Anche noi figli siamo umani, fallibili ed imperfetti e spesso quando parliamo con rabbia di questi nostri avi, ce ne dimentichiamo, restando nell’infantilismo più dannoso per noi e per gli altri.
Ora i figli che – tutti – siamo stati e che tanto oggi si lamentano, potrebbero decidere di crescere e comportarsi da adulti, imparando da tali “errori”.
Potrebbero. Ma …
Cosa lasciamo e cosa teniamo se decidiamo di crescere?

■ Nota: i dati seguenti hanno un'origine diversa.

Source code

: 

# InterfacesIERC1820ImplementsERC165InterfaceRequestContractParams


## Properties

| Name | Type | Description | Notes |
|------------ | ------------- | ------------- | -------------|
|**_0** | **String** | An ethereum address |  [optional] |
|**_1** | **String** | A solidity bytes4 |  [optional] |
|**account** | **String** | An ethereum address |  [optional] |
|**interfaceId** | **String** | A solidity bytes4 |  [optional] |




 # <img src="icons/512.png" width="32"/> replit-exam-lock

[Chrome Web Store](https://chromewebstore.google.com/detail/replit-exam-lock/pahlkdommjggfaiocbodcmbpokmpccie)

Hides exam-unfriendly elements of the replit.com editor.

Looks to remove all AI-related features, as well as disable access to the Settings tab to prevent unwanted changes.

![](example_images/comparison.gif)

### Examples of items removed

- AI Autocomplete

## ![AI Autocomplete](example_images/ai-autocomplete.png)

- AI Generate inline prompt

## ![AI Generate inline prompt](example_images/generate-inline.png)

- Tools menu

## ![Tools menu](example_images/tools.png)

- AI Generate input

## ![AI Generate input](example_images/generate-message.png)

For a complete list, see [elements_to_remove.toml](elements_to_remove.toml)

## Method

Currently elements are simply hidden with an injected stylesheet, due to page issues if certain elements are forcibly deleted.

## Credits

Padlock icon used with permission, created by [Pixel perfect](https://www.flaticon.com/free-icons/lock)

Cosa ci stiamo guadagnando a restare in questa condizione così “densa”?
Crescere implica una scelta chiara e responsabile, con tanto di ringraziamento cosciente e di cuore, a chi li ha commessi prima di noi questi errori e…
Anzichè assumerci con rabbia, odio, tristezza, rancore, paura e chissà che altro! il carico, addirittura modificando la nostra postura e ammalandoci.
Anzichè portarne avanti inconsapevolemente – fedelmente al sistema – il ricordo comportandoci in modo identico, oppure per contrasto – e quindi mai liberamente ancora una volta – in modo sempre opposto…
possiamo scegliere di svestire i panni da vittima!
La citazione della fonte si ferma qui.